New ‘Ghimob’ Android trojan evolves from Brazil and may spread globally
In their recent research, the security researchers have discovered a new Android banking trojan that can steal data from 153 Android applications.
Named ‘Ghimob’, the trojan spies mainly through banks, fintechs, cryptocurrencies and exchanges. The threat from the trojan is highlighted in a new report by Kaspersky.
Kaspersky says, the new Android trojan has been offered for download packed inside malicious Android apps on sites and servers previously used by the Astaroth (Guildama) operation.
Also Kaspersky warns that the new Android trojan gives a remote access of an infected device to the hacker. Once infected, the trojan can be used to complete fraudulent transactions right from the victims’ smartphones.
The report mentions that Ghimob is able to operate “even if the user has a screen lock pattern in place.” It does so by recording the screen lock pattern and then replaying it to unlock the device.
After any phishing attempt was successful, all collected credentials were sent back to the Ghimob gang, which would then access a victim’s account and initiate illegal transactions.
If accounts were protected by hardened security measures, the Ghimob gang used its full control over the device (via the Accessibility service) to respond to any security probes and prompts shown on the attacked smartphone.

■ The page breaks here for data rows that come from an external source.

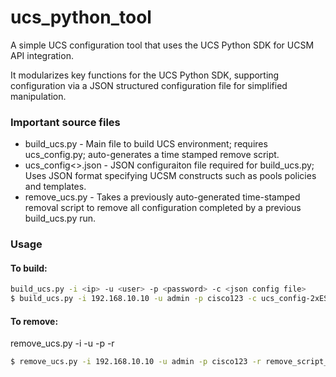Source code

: ucs_python_tool
===============

A simple UCS configuration tool that uses the UCS Python SDK for UCSM API integration.

It modularizes key functions for the UCS Python SDK, supporting configuration via a JSON structured configuration file for simplified manipulation. 
 
### Important source files
- build_ucs.py - Main file to build UCS environment;  requires ucs_config.py; auto-generates a time stamped remove script.
- ucs_config<>.json - JSON configuraiton file required for build_ucs.py; Uses JSON format specifying UCSM constructs such as pools policies and templates.
- remove_ucs.py - Takes a previously auto-generated time-stamped removal script to remove all configuration completed by a previous build_ucs.py run.

### Usage
#### To build:
```bash
build_ucs.py -i <ip> -u <user> -p <password> -c <json config file>
$ build_ucs.py -i 192.168.10.10 -u admin -p cisco123 -c ucs_config-2xESX.json 
```
#### To remove:
remove_ucs.py -i <ip> -u <user> -p <password> -r <previous generated remove file>
```bash
$ remove_ucs.py -i 192.168.10.10 -u admin -p cisco123 -r remove_script_with_timestamp
```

Ghimob’s features aren’t unique, but actually copy the make-up of other Android banking trojans, such as BlackRock or Alien.
Kaspersky noted that Ghimob’s development currently echoes a global trend in the Brazilian malware market, with the very active local malware gangs slowly expanding to target victims in countries abroad.
In fact, the report claims Ghimob to be the first Brazilian mobile banking trojan “ready to expand and target financial institutions and their customers living in other countries.”